* _Instructions for the task_
Scan the entries for the word "append" and return every line that has it.

* _Extracted data_
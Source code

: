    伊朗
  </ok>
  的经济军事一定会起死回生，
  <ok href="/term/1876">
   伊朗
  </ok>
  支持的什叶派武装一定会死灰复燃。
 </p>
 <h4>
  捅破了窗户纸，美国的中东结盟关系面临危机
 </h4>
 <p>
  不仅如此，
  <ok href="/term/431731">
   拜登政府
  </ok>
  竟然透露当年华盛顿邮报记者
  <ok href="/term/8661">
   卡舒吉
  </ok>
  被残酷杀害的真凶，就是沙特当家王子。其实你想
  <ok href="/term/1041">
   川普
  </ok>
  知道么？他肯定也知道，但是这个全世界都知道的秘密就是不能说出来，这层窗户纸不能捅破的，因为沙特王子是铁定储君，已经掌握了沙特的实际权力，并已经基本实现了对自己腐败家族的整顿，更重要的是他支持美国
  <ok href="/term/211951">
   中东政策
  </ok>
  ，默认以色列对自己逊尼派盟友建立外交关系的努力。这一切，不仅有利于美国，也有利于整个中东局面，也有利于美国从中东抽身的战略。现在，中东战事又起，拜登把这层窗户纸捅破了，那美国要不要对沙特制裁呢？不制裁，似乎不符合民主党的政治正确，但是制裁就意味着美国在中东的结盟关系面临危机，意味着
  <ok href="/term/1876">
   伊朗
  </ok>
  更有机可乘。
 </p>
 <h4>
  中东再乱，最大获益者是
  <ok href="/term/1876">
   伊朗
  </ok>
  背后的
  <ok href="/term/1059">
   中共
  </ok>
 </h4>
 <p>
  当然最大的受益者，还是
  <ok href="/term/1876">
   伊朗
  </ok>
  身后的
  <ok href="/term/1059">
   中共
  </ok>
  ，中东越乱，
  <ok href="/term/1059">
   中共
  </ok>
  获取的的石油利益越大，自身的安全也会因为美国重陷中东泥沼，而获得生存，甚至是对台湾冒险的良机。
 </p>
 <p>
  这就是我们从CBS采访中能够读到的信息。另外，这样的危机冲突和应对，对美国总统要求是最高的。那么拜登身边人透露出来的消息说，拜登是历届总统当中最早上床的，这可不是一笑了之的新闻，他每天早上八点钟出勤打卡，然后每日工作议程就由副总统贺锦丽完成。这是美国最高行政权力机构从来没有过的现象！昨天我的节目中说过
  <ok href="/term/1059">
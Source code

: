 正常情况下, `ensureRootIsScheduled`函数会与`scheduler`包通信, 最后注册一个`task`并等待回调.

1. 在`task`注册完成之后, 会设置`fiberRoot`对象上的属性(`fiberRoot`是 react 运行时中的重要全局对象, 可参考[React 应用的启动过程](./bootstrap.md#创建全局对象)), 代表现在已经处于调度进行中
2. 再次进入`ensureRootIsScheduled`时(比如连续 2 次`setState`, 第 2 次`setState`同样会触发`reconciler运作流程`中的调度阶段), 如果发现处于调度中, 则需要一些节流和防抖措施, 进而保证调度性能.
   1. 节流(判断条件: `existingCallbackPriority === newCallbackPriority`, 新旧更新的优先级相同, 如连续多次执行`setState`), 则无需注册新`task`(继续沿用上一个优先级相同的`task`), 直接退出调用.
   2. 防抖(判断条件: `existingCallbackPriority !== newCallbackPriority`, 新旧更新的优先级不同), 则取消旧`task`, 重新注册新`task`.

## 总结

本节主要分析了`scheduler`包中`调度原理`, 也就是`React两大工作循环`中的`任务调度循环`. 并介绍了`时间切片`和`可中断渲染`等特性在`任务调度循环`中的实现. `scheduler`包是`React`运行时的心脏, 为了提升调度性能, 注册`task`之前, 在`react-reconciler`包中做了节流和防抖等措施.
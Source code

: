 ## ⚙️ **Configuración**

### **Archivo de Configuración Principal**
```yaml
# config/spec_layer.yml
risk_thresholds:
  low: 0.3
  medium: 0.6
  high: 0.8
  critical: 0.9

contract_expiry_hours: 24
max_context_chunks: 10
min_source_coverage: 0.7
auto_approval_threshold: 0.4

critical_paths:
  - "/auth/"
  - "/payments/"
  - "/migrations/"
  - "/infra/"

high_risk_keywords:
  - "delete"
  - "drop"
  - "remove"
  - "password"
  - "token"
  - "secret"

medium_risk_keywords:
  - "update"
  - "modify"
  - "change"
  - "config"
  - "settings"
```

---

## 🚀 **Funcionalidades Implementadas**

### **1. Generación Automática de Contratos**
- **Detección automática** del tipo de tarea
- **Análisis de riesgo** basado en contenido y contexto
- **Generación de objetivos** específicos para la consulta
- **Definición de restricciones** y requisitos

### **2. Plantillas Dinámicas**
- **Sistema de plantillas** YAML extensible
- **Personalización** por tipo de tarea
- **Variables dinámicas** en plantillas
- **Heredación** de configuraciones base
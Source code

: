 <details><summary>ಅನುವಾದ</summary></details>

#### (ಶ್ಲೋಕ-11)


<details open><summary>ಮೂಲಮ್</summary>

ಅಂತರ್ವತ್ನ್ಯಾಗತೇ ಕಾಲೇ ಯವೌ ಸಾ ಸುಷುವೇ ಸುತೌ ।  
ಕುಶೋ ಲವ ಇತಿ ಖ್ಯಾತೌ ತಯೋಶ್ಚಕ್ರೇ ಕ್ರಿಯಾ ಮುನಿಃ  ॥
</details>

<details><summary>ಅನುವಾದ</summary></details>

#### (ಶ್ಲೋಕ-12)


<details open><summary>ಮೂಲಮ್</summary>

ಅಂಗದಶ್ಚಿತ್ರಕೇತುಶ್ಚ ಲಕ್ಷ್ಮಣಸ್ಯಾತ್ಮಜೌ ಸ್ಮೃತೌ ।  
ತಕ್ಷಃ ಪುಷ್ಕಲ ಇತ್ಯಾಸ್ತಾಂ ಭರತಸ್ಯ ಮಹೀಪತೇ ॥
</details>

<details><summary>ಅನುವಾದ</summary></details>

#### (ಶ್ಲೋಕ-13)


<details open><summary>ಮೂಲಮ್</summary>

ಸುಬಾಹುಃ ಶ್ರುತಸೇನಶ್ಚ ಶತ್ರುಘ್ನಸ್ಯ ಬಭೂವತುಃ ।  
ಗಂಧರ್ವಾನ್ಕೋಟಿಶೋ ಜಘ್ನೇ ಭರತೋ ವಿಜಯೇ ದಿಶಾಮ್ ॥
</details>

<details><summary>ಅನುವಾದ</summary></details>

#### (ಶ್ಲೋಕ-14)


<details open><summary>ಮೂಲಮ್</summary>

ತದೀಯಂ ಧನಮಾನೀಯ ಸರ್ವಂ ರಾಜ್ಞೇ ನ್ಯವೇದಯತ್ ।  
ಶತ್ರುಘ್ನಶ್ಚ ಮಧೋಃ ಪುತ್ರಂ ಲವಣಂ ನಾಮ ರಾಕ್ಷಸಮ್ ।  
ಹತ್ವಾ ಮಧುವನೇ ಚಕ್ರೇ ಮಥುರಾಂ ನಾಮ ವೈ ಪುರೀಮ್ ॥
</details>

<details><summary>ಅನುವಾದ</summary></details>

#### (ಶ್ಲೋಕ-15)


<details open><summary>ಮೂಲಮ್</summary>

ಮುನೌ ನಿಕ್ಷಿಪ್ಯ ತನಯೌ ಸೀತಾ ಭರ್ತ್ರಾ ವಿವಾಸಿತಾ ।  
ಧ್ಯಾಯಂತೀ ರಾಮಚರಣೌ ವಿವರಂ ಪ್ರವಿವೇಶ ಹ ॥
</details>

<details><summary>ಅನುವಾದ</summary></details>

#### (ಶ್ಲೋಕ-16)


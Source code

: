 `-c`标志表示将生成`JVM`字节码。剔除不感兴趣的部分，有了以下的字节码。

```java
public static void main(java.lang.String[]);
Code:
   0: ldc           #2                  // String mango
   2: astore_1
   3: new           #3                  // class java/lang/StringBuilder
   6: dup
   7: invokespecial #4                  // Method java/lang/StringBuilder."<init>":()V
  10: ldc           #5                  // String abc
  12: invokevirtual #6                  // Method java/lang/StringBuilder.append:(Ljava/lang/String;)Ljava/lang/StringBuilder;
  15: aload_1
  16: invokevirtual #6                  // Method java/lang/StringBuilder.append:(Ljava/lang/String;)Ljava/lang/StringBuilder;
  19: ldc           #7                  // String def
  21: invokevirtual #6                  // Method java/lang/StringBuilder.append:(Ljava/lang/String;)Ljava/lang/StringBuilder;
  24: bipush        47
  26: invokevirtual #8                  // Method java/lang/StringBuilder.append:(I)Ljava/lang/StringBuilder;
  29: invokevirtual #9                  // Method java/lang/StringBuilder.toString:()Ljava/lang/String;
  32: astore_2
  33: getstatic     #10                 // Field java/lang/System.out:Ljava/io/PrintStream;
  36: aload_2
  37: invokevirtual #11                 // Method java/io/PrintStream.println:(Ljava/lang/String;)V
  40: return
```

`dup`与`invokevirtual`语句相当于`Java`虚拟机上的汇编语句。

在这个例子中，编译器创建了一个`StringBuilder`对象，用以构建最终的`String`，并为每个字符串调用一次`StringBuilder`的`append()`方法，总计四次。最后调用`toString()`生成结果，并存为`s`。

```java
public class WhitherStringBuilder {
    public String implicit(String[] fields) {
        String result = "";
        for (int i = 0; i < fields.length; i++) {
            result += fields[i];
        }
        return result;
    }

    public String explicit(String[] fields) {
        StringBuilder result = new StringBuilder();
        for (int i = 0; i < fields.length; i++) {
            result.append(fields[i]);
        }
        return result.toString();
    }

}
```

* _Answer box_
  12: invokevirtual #6                  // Method java/lang/StringBuilder.append:(Ljava/lang/String;)Ljava/lang/StringBuilder;
  16: invokevirtual #6                  // Method java/lang/StringBuilder.append:(Ljava/lang/String;)Ljava/lang/StringBuilder;
  21: invokevirtual #6                  // Method java/lang/StringBuilder.append:(Ljava/lang/String;)Ljava/lang/StringBuilder;
  26: invokevirtual #8                  // Method java/lang/StringBuilder.append:(I)Ljava/lang/StringBuilder;
在这个例子中，编译器创建了一个`StringBuilder`对象，用以构建最终的`String`，并为每个字符串调用一次`StringBuilder`的`append()`方法，总计四次。最后调用`toString()`生成结果，并存为`s`。
            result.append(fields[i]);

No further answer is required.